# Couple-a-middleweight saves



## tacochris (Feb 3, 2021)

So the week started off weird in the sense that bikes are now finding me which is WAY off base! 
Day one: Monday I got a call from a really nice older minister about an old Schwinn under his barn cover and he was ready for it to find a new home.  Long story short, after a long trip down a dirt road I ended up with this really nice survivor (RIP to the original seat) 1960 Tiger with gorgeous decals and a nice 2 speed rear.  Covered in moss and dirt I think this bad boy is gonna clean up really nice.
Day two: I get an email from an older gentleman  about an "old schwinn" hanging on his back fence that needs a new home.  A deal was made and once again, down another long dark dirt road (seeing a theme) I was greeted by a ratty patina 1963 American that actually was his childhood bike.  This wasn't anywhere as nice as the Tiger but will still make a really killer patina cruiser once its all washed and lightly scrubbed of its nature-y camouflage.

Im not a middleweight guy so I doubt they will stay with me forever but I did my job and saved them from certain death at the hands of mother nature.  
Back to saving my Cycle Truck...haha.


----------



## tacochris (Feb 3, 2021)

Here is a better daytime pic of the 63 American.  It actually has a really quirky type of patina that is growing on me and Im afraid to touch it for fear of messing it up.  May just clean the chrome back up on the fenders, clean the seat and make it road worthy as is.  Who knows....Maybe someone else will fall in love with it!  haha


----------



## coasterbrakejunkie1969 (Feb 4, 2021)

Hard t believe but I think that 63 started out red some of those old Schwinn reds faded like that.
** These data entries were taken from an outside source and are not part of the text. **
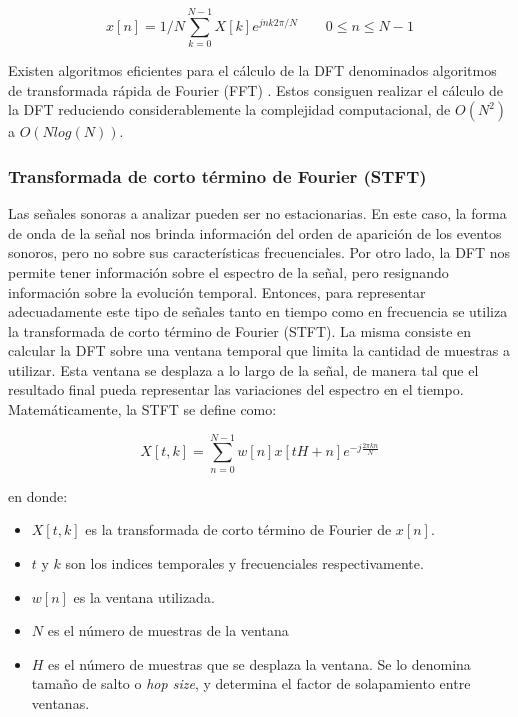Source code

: \begin{equation}
\label{eqn:furier2}
	x[n] = {1}/{N}\sum_{k=0}^{N-1} X[k]e^{jnk2\pi/N} \qquad  0\leq n \leq N-1
\end{equation} 

Existen algoritmos eficientes para el cálculo de la DFT denominados algoritmos de transformada rápida de Fourier (FFT) \cite{fft}. Estos consiguen realizar el cálculo de la DFT reduciendo considerablemente la complejidad computacional, de $O(N^{2})$ a $O(Nlog(N))$.

\subsubsection{Transformada de corto término de Fourier (STFT)}

Las señales sonoras a analizar pueden ser no estacionarias. En este caso, la forma de onda de la señal nos brinda información del orden de aparición de los eventos sonoros, pero no sobre sus características frecuenciales. Por otro lado, la DFT nos permite tener información sobre el espectro de la señal, pero resignando información sobre la evolución temporal. Entonces, para representar adecuadamente este tipo de señales tanto en tiempo como en frecuencia se utiliza la transformada de corto término de Fourier (STFT). La misma consiste en calcular la DFT sobre una ventana temporal que limita la cantidad de muestras a utilizar. Esta ventana se desplaza a lo largo de la señal, de manera tal que el resultado final pueda representar las variaciones del espectro en el tiempo. Matemáticamente, la STFT se define como: 

\begin{equation}
\label{eqn:STFT}
	X[t,k] = \sum_{n = 0}^{N-1}w[n]x[tH+n]e^{-j\frac{2 \pi k n}{N}}
\end{equation}

en donde:

\begin{itemize}
    \item $X[t,k]$ es la transformada de corto término de Fourier de $x[n]$.
    \item $t$ y $k$ son los indices temporales y frecuenciales respectivamente.
    \item $w[n]$ es la ventana utilizada.
    \item $N$ es el número de muestras de la ventana
    \item $H$ es el número de muestras que se desplaza la ventana. Se lo denomina tamaño de salto o \textit{hop size}, y determina el factor de solapamiento entre ventanas. 
\end{itemize}

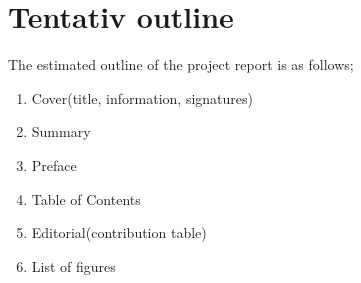 \section{Tentativ outline}
The estimated outline of the project report is as follows;

\renewcommand{\labelenumi}{\Roman{enumi}}
\begin{enumerate}
    \item Cover(title, information, signatures)
    \item Summary
    \item Preface
    \item Table of Contents
    \item Editorial(contribution table)
    \item List of figures
\end{enumerate}
\renewcommand{\labelenumi}{\arabic{enumi}}


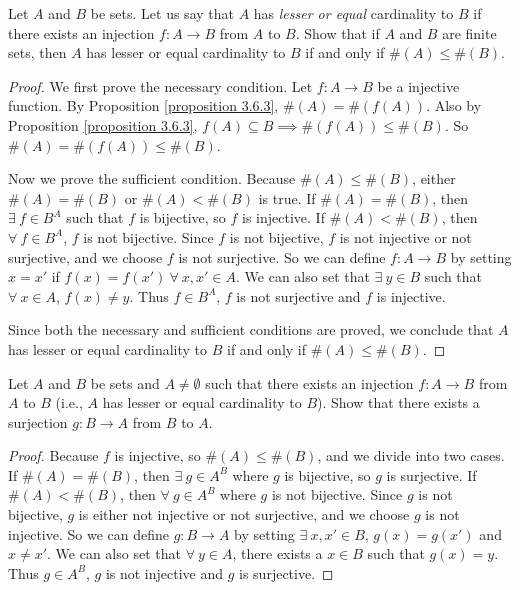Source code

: \begin{exercise}\label{exercise 3.6.5}
Let \(A\) and \(B\) be sets.
Let us say that \(A\) has \emph{lesser or equal} cardinality to \(B\) if there exists an injection \(f : A \to B\) from \(A\) to \(B\).
Show that if \(A\) and \(B\) are finite sets, then \(A\) has lesser or equal cardinality to \(B\) if and only if \(\#(A) \leq \#(B)\).
\end{exercise}

\begin{proof}
We first prove the necessary condition.
Let \(f : A \to B\) be a injective function.
By Proposition \ref{proposition 3.6.3}, \(\#(A) = \#(f(A))\).
Also by Proposition \ref{proposition 3.6.3}, \(f(A) \subseteq B \implies \#(f(A)) \leq \#(B)\).
So \(\#(A) = \#(f(A)) \leq \#(B)\).

Now we prove the sufficient condition.
Because \(\#(A) \leq \#(B)\), either \(\#(A) = \#(B)\) or \(\#(A) < \#(B)\) is true.
If \(\#(A) = \#(B)\), then \(\exists\ f \in B^A\) such that \(f\) is bijective, so \(f\) is injective.
If \(\#(A) < \#(B)\), then \(\forall\ f \in B^A\), \(f\) is not bijective.
Since \(f\) is not bijective, \(f\) is not injective or not surjective, and we choose \(f\) is not surjective.
So we can define  \(f : A \to B\) by setting \(x = x'\) if \(f(x) = f(x') \ \forall\ x, x' \in A\).
We can also set that \(\exists\ y \in B\) such that \(\forall\ x \in A\), \(f(x) \neq y\).
Thus \(f \in B^A\), \(f\) is not surjective and \(f\) is injective.

Since both the necessary and sufficient conditions are proved, we conclude that \(A\) has lesser or equal cardinality to \(B\) if and only if \(\#(A) \leq \#(B)\).
\end{proof}

\begin{exercise}\label{exercise 3.6.6}
Let \(A\) and \(B\) be sets and \(A \neq \emptyset\) such that there exists an injection \(f : A \to B\) from \(A\) to \(B\) (i.e., \(A\) has lesser or equal cardinality to \(B\)).
Show that there exists a surjection \(g : B \to A\) from \(B\) to \(A\).
\end{exercise}

\begin{proof}
Because \(f\) is injective, so \(\#(A) \leq \#(B)\), and we divide into two cases.
If \(\#(A) = \#(B)\), then \(\exists\ g \in A^B\) where \(g\) is bijective, so \(g\) is surjective.
If \(\#(A) < \#(B)\), then \(\forall\ g \in A^B\) where \(g\) is not bijective.
Since \(g\) is not bijective, \(g\) is either not injective or not surjective, and we choose \(g\) is not injective.
So we can define \(g : B \to A\) by setting \(\exists\ x, x' \in B\), \(g(x) = g(x')\) and \(x \neq x'\).
We can also set that \(\forall\ y \in A\), there exists a \(x \in B\) such that \(g(x) = y\).
Thus \(g \in A^B\), \(g\) is not injective and \(g\) is surjective.
\end{proof}

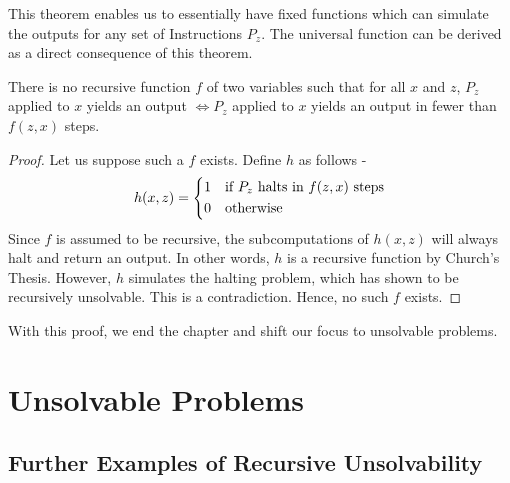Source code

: \documentclass[openany]{book}
\begin{document}
\begin{mynote}
    This theorem enables us to essentially have fixed functions which can simulate the outputs for any set of Instructions $P_z$. The universal function can be derived as a direct consequence of this theorem. 
\end{mynote}
\begin{mytheorem}[Ex. 2-8 theorem]
    There is no recursive function $f$ of two variables such that for all $x$ and $z$, $P_z$ applied to $x$ yields an output $\iff P_z$ applied to $x$ yields an output in fewer than $f(z, x)$ steps. 
\end{mytheorem}
\begin{proof}
Let us suppose such a $f$ exists. Define $h$ as follows - 
$$h(x, z) = \begin{dcases}
    1 & \text{if $P_z$ halts in $f(z, x)$ steps} \\
    0 & \text{otherwise}
\end{dcases}$$
Since $f$ is assumed to be recursive, the subcomputations of $h(x, z)$ will always halt and return an output. In other words, $h$ is a recursive function by Church's Thesis. However, $h$ simulates the halting problem, which has shown to be recursively unsolvable. This is a contradiction. Hence, no such $f$ exists. 
\end{proof}
With this proof, we end the chapter and shift our focus to unsolvable problems. 

\chapter{Unsolvable Problems}
\section{Further Examples of Recursive Unsolvability}
\end{document}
Great saves good luck


----------



## tacochris (Feb 4, 2021)

coasterbrakejunkie1969 said:


> Hard t believe but I think that 63 started out red some of those old Schwinn reds faded like that. Great saves good luck



Lol you are on the nose with that.  Hard to believe it use to be red but there is very little left, about 3 inches of it down by the bottom bracket.  
honestly i prefer the greyish color over red and the ghost of the decals is awesome.


----------



## tacochris (Feb 6, 2021)

Decided to throw the patina 63 on the rack today while waiting on Cycle Truck stuff....just wanted to see how much life the finish had left and i was surprised the fender chrome came back pretty awesome!


BEFORE



AFTER



AFTER again


----------



## coasterbrakejunkie1969 (Feb 6, 2021)

tacochris said:


> fender chrome came back pretty awesome!




That early '60s chrome is tough stuff , cleans up nicely. Real deal american steel.


----------



## tacochris (Feb 20, 2021)

Well the 63 American found a new home a few weeks ago and ive been hard at work refurbishing the 1960 Tiger and thought you guys would enjoy a few before and afters.
Let this be further proof that Schwinn chrome defies logic!


----------



## coasterbrakejunkie1969 (Feb 20, 2021)

tacochris said:


> Let this be further proof that Schwinn chrome defies logic!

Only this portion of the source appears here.